The LAGB is also attractive as an option for adolescents as the procedure is potentially reversible by removing the band laparoscopically. This situation may arise when the patient grows into adulthood and no longer wants, or requires, the band. Unfortunately, up to 20% of patients who have had bands inserted may also need to have the band removed or replaced in the long run due to band-related complications. These problems are device-related and include leakage, band slippage and erosion of the band into the stomach.
Laparoscopic Sleeve Gastrectomy
The Laparoscopic Sleeve Gastrectomy (LSG) is a new procedure that has become increasingly popular in adult patients. Laparoscopic stapling is used to create a tubular stomach by removing most of the stomach along the greater curvature [see Figure 31. The small capacity of the gastric tube is food limiting as it is resistant to stretching. Removing the fundus of the stomach also eliminates the ghrelin-producing cells.
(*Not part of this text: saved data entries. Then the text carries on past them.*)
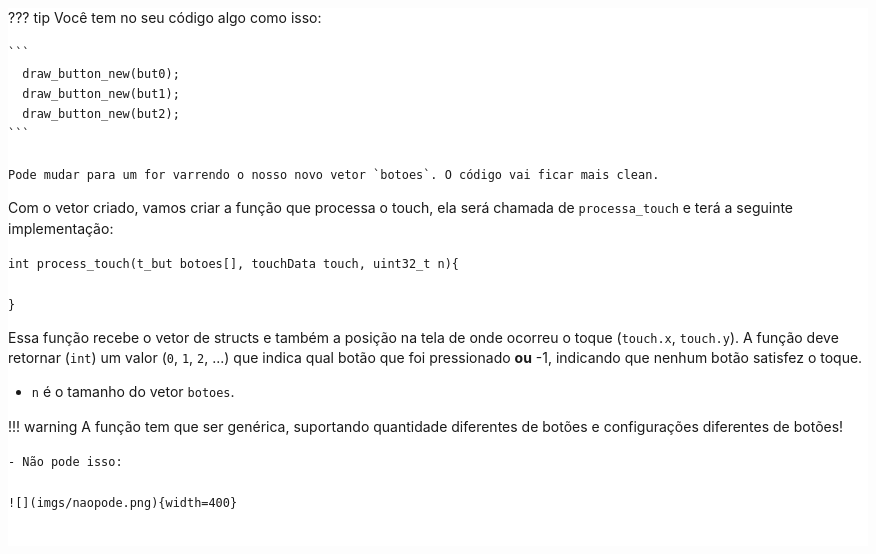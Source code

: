 ??? tip
    Você tem no seu código algo como isso:
    
    ```
      draw_button_new(but0);
      draw_button_new(but1);
      draw_button_new(but2);
    ```
    
    Pode mudar para um for varrendo o nosso novo vetor `botoes`. O código vai ficar mais clean.


Com o vetor criado, vamos criar a função que processa o touch, ela será chamada de `processa_touch` e terá a seguinte implementação:

```
int process_touch(t_but botoes[], touchData touch, uint32_t n){

}
```

Essa função recebe o vetor de structs e também a posição na tela de onde ocorreu o toque (`touch.x`, `touch.y`). A função deve retornar (`int`) um valor (`0`, `1`, `2`, ...) que indica qual botão que foi pressionado **ou** -1, indicando que nenhum botão satisfez o toque. 

- `n` é o tamanho do vetor `botoes`.

!!! warning
    A função tem que ser genérica, suportando quantidade diferentes de botões e configurações diferentes de botões! 
    
    - Não pode isso:
    
    ![](imgs/naopode.png){width=400}


​    
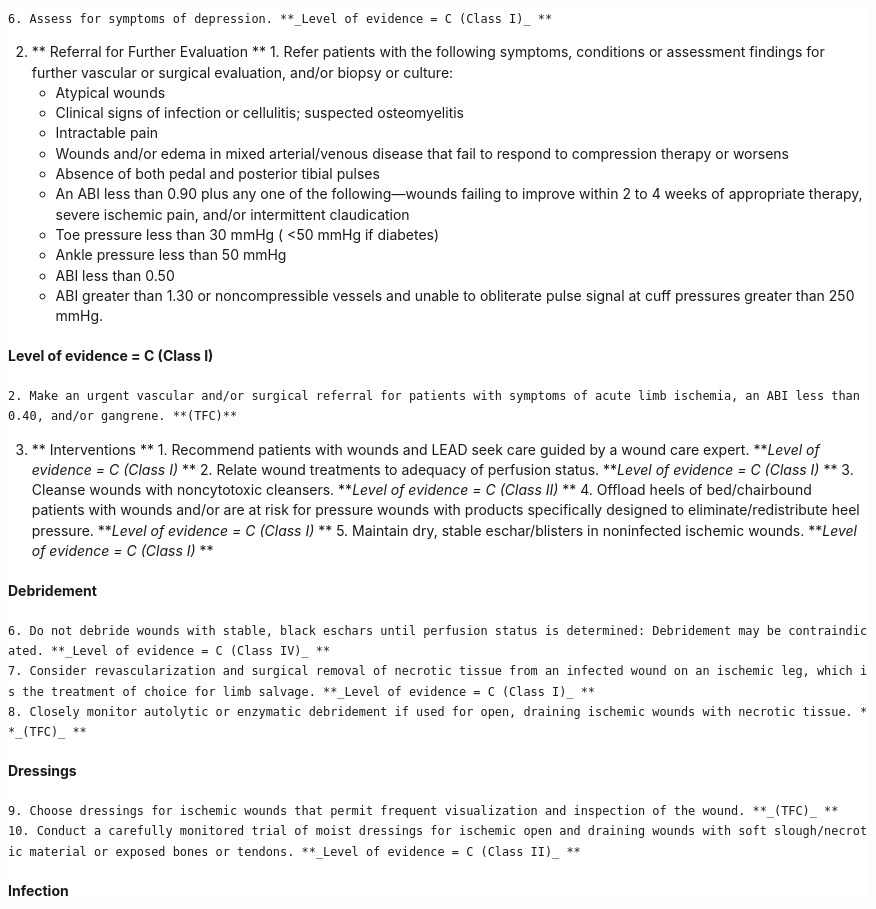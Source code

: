     6. Assess for symptoms of depression. **_Level of evidence = C (Class I)_ **
  2. ** Referral for Further Evaluation  **
    1. Refer patients with the following symptoms, conditions or assessment findings for further vascular or surgical evaluation, and/or biopsy or culture: 
      * Atypical wounds 
      * Clinical signs of infection or cellulitis; suspected osteomyelitis 
      * Intractable pain 
      * Wounds and/or edema in mixed arterial/venous disease that fail to respond to compression therapy or worsens 
      * Absence of both pedal and posterior tibial pulses 
      * An ABI less than 0.90 plus any one of the following—wounds failing to improve within 2 to 4 weeks of appropriate therapy, severe ischemic pain, and/or intermittent claudication 
      * Toe pressure less than 30 mmHg ( <50 mmHg if diabetes) 
      * Ankle pressure less than 50 mmHg 
      * ABI less than 0.50 
      * ABI greater than 1.30 or noncompressible vessels and unable to obliterate pulse signal at cuff pressures greater than 250 mmHg. 

####  Level of evidence = C (Class I) 

    2. Make an urgent vascular and/or surgical referral for patients with symptoms of acute limb ischemia, an ABI less than 0.40, and/or gangrene. **(TFC)**
  3. ** Interventions  **
    1. Recommend patients with wounds and LEAD seek care guided by a wound care expert. **_Level of evidence = C (Class I)_ **
    2. Relate wound treatments to adequacy of perfusion status. **_Level of evidence = C (Class I)_ **
    3. Cleanse wounds with noncytotoxic cleansers. **_Level of evidence = C (Class II)_ **
    4. Offload heels of bed/chairbound patients with wounds and/or are at risk for pressure wounds with products specifically designed to eliminate/redistribute heel pressure. **_Level of evidence = C (Class I)_ **
    5. Maintain dry, stable eschar/blisters in noninfected ischemic wounds. **_Level of evidence = C (Class I)_ **

####  Debridement 

    6. Do not debride wounds with stable, black eschars until perfusion status is determined: Debridement may be contraindicated. **_Level of evidence = C (Class IV)_ **
    7. Consider revascularization and surgical removal of necrotic tissue from an infected wound on an ischemic leg, which is the treatment of choice for limb salvage. **_Level of evidence = C (Class I)_ **
    8. Closely monitor autolytic or enzymatic debridement if used for open, draining ischemic wounds with necrotic tissue. **_(TFC)_ **

####  Dressings 

    9. Choose dressings for ischemic wounds that permit frequent visualization and inspection of the wound. **_(TFC)_ **
    10. Conduct a carefully monitored trial of moist dressings for ischemic open and draining wounds with soft slough/necrotic material or exposed bones or tendons. **_Level of evidence = C (Class II)_ **

####  Infection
This is the so-called hunger hormone involved in regulating food intake.
Although staple line leakage and bleeding can occur in LSG, it seems to be safer procedure than gastric bypass as there are no complicated anastomoses. It also results in more effective weight loss compared to gastric banding. There are no nutritional issues, no foreign body related problems and few long term side effects. It also does not require frequent follow-ups or adjustments in the clinic. The main disadvantage is that some adolescents (or their parents) may not accept an irreversible operation that removes a large part of the stomach permanently in a young patient.
The use of LSG in adolescents is a relatively new concept, but the emerging data suggests this to be a safe and effective option. The largest paediatric experience reported so far with 108 patients showed a one-year decrease in BMI of 37%.7 There were no mortalities or major morbidities.
The role of the intra-gastric balloon in adolescents is unclear, although result in adult patients suggest an average excess weight loss of around 30%. It may have a role in adolescents who are moderately obese, or in those who are severely obese but do not want surgery for various reasons.
The Intra-gastric Balloon is a soft, silicone balloon that is inserted endoscopically through the mouth. It is inflated with between 400ml and 700ml of saline during a 10-minute procedure performed under sedation. It is a reversible non-surgical procedure that provides short-term weight loss. The space occupied by the balloon reduces the capacity of the stomach and helps to induce satiety. It is removed endoscopically after six months.
The role of the intra-gastric balloon in adolescents is unclear, although results in adult patients suggest an average excess weight loss of around 30%. It may have a role in adolescents who are moderately obese, or in those who are severely obese but do not want surgery for various reasons. Although the procedure is very safe, patients have to be motivated and mentally prepared for the possibility of significant vomiting and cramps in the first few days after insertion.
Inpatient hospitalisation ranges from one to two days for LAGB, to three to five days for LSG and LRYGB. The dietary management after surgery must be supervised by a nutritionist and progression from fluids to normal meals may take several months. An exercise plan is also included in the follow-up visits. After the initial period, clinic visits are scheduled every three months, for the first year and then lifelong annually to evaluate the progress and nutritional status. Finally, all adolescent girls should have counselling after surgery for pregnancy avoidance and contraception.
Adolescent obesity is a significant medical and psychosocial complications. Surgery is safe and effective in achieving durable weight loss and should be considered early.